⟨

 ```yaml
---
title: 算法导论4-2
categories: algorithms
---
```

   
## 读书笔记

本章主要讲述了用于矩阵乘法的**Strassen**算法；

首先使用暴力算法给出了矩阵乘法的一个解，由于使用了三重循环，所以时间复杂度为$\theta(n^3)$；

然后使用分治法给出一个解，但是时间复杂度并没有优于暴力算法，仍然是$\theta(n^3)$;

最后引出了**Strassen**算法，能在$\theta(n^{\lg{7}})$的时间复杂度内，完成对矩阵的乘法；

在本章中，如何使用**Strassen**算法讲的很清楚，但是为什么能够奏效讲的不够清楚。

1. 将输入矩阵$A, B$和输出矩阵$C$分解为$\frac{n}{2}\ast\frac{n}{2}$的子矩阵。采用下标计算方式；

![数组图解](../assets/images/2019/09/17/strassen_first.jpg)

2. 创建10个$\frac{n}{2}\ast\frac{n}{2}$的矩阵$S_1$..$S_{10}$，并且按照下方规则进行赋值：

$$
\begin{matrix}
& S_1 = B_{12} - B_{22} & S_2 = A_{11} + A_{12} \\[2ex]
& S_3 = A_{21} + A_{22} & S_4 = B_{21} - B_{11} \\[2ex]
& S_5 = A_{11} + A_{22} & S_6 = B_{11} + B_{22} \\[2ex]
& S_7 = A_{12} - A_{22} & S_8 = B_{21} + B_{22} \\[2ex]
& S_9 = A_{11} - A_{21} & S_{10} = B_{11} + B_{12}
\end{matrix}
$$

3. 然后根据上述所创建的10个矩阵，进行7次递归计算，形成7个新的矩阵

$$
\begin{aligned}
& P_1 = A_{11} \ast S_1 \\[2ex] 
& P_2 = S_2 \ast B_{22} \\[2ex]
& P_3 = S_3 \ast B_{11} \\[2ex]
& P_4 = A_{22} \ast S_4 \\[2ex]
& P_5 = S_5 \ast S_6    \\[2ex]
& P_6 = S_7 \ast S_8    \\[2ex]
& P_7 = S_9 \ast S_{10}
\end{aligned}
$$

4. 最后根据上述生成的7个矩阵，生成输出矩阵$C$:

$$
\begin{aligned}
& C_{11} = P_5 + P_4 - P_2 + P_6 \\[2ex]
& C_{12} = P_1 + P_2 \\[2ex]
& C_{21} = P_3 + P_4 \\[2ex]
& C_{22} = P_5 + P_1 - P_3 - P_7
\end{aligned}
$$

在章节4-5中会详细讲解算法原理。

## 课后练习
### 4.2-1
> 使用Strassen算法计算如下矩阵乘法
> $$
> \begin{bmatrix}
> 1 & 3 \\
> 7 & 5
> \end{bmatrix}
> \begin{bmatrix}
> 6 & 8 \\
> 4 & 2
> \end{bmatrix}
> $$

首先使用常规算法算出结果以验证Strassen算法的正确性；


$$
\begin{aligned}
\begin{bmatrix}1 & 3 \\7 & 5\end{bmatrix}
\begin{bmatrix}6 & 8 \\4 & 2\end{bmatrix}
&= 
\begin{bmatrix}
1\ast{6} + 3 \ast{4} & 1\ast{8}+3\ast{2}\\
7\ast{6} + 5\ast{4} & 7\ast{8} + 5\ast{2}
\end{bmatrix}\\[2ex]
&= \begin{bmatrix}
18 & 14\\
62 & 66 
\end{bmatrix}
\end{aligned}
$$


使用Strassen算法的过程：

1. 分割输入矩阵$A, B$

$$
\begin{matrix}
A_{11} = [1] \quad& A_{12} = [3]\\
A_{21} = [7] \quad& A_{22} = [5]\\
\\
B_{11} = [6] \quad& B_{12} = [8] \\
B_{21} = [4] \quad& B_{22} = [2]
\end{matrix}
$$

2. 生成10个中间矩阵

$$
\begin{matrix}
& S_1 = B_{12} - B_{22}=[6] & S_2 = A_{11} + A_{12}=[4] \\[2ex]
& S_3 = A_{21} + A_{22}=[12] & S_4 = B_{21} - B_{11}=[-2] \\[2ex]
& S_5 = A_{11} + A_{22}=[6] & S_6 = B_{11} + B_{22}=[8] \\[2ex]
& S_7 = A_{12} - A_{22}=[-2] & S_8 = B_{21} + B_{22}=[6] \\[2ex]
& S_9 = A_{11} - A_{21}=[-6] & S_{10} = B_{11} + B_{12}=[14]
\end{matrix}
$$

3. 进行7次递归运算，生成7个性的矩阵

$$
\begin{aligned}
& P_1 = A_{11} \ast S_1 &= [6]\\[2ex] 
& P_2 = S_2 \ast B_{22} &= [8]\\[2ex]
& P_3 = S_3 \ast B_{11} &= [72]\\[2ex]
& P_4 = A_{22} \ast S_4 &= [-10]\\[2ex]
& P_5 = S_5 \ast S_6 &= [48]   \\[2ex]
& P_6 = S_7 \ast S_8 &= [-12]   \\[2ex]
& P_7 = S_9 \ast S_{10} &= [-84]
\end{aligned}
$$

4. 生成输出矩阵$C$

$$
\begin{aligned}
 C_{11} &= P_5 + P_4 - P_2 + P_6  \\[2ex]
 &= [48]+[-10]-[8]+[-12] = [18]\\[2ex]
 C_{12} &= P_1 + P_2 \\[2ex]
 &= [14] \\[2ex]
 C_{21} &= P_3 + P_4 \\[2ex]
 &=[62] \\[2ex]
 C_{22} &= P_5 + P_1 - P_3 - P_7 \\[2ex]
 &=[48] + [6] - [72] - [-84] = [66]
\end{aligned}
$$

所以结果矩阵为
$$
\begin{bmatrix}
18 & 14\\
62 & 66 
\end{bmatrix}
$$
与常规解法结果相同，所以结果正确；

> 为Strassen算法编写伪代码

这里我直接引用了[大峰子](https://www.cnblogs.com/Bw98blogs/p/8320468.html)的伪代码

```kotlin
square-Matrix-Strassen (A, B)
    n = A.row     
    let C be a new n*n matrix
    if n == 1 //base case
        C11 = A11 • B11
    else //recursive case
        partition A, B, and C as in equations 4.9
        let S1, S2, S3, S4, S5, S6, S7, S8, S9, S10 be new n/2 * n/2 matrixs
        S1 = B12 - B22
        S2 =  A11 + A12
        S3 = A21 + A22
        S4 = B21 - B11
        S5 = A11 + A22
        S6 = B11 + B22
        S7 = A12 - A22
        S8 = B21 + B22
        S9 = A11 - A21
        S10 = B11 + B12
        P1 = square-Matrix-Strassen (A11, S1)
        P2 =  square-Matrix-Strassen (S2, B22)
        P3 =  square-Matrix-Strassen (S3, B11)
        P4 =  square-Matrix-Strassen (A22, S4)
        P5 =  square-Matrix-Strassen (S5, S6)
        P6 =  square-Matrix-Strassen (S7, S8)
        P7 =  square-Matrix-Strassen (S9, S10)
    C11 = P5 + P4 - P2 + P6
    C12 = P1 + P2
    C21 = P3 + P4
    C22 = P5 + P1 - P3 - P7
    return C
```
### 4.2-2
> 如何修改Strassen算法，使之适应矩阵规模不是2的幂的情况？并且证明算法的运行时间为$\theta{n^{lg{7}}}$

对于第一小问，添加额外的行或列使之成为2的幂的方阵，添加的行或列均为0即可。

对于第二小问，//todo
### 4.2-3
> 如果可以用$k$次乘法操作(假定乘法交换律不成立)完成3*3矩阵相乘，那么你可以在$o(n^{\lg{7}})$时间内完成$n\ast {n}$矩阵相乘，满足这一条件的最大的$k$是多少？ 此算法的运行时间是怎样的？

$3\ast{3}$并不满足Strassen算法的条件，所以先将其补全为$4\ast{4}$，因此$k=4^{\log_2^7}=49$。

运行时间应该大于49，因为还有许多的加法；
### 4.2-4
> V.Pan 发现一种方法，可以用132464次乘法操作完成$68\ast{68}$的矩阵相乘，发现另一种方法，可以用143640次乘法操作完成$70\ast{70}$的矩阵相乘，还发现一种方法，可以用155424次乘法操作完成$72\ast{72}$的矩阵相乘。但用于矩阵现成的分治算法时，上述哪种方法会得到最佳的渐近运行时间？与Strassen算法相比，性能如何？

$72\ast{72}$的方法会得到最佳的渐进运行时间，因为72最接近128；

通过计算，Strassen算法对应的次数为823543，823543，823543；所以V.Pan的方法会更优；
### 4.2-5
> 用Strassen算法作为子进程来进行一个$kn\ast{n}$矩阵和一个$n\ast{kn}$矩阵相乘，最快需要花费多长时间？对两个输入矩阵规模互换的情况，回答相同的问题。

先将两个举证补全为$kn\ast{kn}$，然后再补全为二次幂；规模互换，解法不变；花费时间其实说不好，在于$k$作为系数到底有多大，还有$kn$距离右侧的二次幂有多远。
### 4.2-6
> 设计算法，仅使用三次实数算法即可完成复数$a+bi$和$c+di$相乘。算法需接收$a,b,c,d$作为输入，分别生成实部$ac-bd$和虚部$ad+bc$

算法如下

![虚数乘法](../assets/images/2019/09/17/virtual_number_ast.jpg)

⟩

Task brief: Whenever the string "assets" turns up in a line above, copy that line out.

Your response:
![数组图解](../assets/images/2019/09/17/strassen_first.jpg)
![虚数乘法](../assets/images/2019/09/17/virtual_number_ast.jpg)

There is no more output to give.